La única razón por la que no he dejado de ver esta película a la media hora es que quería escribir esta crítica. Porque otra razón no ha habido para tragarme estas más de dos horas. Un cúmulo de despropósitos se ciernen sobre la trama ya desde el principio. A diferencia de “Dogville” que tenía una historia con sentido por lo menos casi hasta el final, “Manderlay” se mueve por estupideces a cada cual con menos sentido, con un guión artificial hasta el extremo y tramposo como él solo. No hay que fijarse más que en el detalle del engaño rastrero por el cual el orgulloso no era tal ¡y resulta que no había ningún orgulloso! Pero da igual, porque todo vale, al fin y al cabo no hay paredes.
Por cierto que me equivoqué en la pre. Vi unas imágenes engañosas que me indujeron a pensar que esta película sí que era con paredes, aunque esto, en todo caso, es lo de menos y, de hecho, no se le da ninguna importancia como se le daba en su predecesora.

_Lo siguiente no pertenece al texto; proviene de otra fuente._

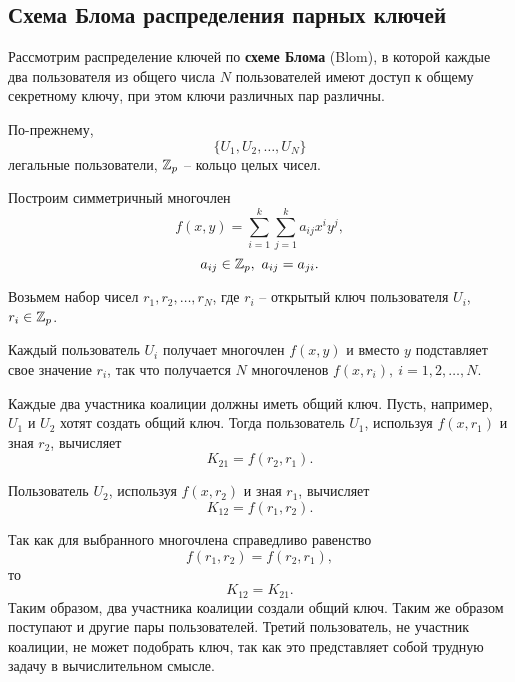 \subsection{Схема Блома распределения парных ключей}

Рассмотрим распределение ключей по \textbf{схеме Блома} (Blom), в которой каждые два пользователя из общего числа $N$ пользователей имеют доступ к общему секретному ключу, при этом ключи различных пар различны.

По-прежнему,
    \[ \{ U_1, U_2, \dots, U_N \} \]
легальные пользователи, $\mathbb{Z}_p$ -- кольцо целых чисел.

Построим симметричный многочлен
    \[ f(x,y) = \sum_{i=1}^k \sum_{j=1}^k a_{ij} x^i y^j, \]
    \[ a_{ij} \in \mathbb{Z}_p, ~ a_{ij} = a_{ji}. \]

Возьмем набор чисел $r_1, r_2, \dots, r_N$, где $r_i$ -- открытый ключ пользователя $U_i$, ~ $r_i \in \mathbb{Z}_p$.

Каждый пользователь $U_i$ получает многочлен $f(x,y)$ и вместо $y$ подставляет свое значение $r_i$, так что получается $N$ многочленов $f(x, r_i), ~ i = 1, 2, \dots, N$.

Каждые два участника коалиции должны иметь общий ключ. Пусть, например, $U_1$ и $U_2$ хотят создать общий ключ. Тогда пользователь $U_1$, используя $f(x, r_1)$ и зная $r_2$, вычисляет
    \[ K_{21} = f(r_2, r_1). \]

Пользователь $U_2$, используя $f(x, r_2)$ и зная $r_1$, вычисляет
    \[ K_{12} = f(r_1, r_2). \]

Так как для выбранного многочлена справедливо равенство
    \[ f(r_1, r_2) = f(r_2, r_1), \]
то
    \[ K_{12} = K_{21}. \]
Таким образом, два участника коалиции создали общий ключ. Таким же образом поступают и другие пары пользователей. Третий пользователь, не участник коалиции, не может подобрать ключ, так как это представляет собой трудную задачу в вычислительном смысле.

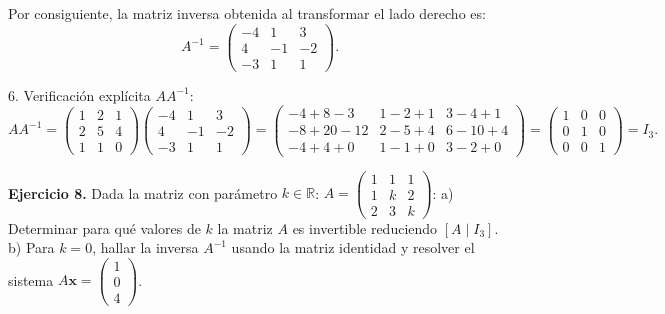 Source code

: \documentclass[11pt,letterpaper]{article}
\theoremstyle{definition}
\theoremstyle{plain}
\newcommand{\R}{\mathbb{R}}
\newcommand{\vv}[1]{\mathbf{#1}}
\begin{document}
Por consiguiente, la matriz inversa obtenida al transformar el lado derecho es:
\[
A^{-1} = \begin{pmatrix} -4 & 1 & 3 \\ 4 & -1 & -2 \\ -3 & 1 & 1 \end{pmatrix}.
\]

6. Verificación explícita $A A^{-1}$:
\[
A A^{-1} = \begin{pmatrix} 1 & 2 & 1 \\ 2 & 5 & 4 \\ 1 & 1 & 0 \end{pmatrix} \begin{pmatrix} -4 & 1 & 3 \\ 4 & -1 & -2 \\ -3 & 1 & 1 \end{pmatrix} = \begin{pmatrix} -4+8-3 & 1-2+1 & 3-4+1 \\ -8+20-12 & 2-5+4 & 6-10+4 \\ -4+4+0 & 1-1+0 & 3-2+0 \end{pmatrix} = \begin{pmatrix} 1 & 0 & 0 \\ 0 & 1 & 0 \\ 0 & 0 & 1 \end{pmatrix} = I_3.
\]

\vspace{0.3cm}
\textbf{Ejercicio 8.} Dada la matriz con parámetro $k \in \R$: $A = \begin{pmatrix} 1 & 1 & 1 \\ 1 & k & 2 \\ 2 & 3 & k \end{pmatrix}$:
a) Determinar para qué valores de $k$ la matriz $A$ es invertible reduciendo $[A \mid I_3]$.
b) Para $k=0$, hallar la inversa $A^{-1}$ usando la matriz identidad y resolver el sistema $A\vv{x} = \begin{pmatrix} 1 \\ 0 \\ 4 \end{pmatrix}$.
\end{document}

Situaciones ridículas a cada momento como la de los números en el patio. Las reacciones de los personajes son por completo incoherentes y forzadas. Teatro de marionetas elevado a la enésima potencia y desde el principio. Al principio hace hasta gracia, parece una de esas comedietas de televisión en la que una sosa mujercita rica intenta ayudar a pobres y se le suben a las barbas. Y el ridículo que, en principio, provoca la risa, termina por producir un hastío y un desinterés absoluto.
Buscar la simbología sin ser capaz de conseguir una base cinematográfica es un estrepitoso fracaso. Esto es lo que le sucede a Lars Von Triers. Sólo espero que no nos azote con la anunciada tercera parte, aunque bien mirado, difícilmente puede ir más a peor. No voy a entrar en la dudosa ética de la reflexión porque ni merece tal estudio. Ni tampoco voy a denunciar que el personaje de Grace no sea realmente el mismo que en la anterior película, porque esto, viendo todo lo demás, son minucias.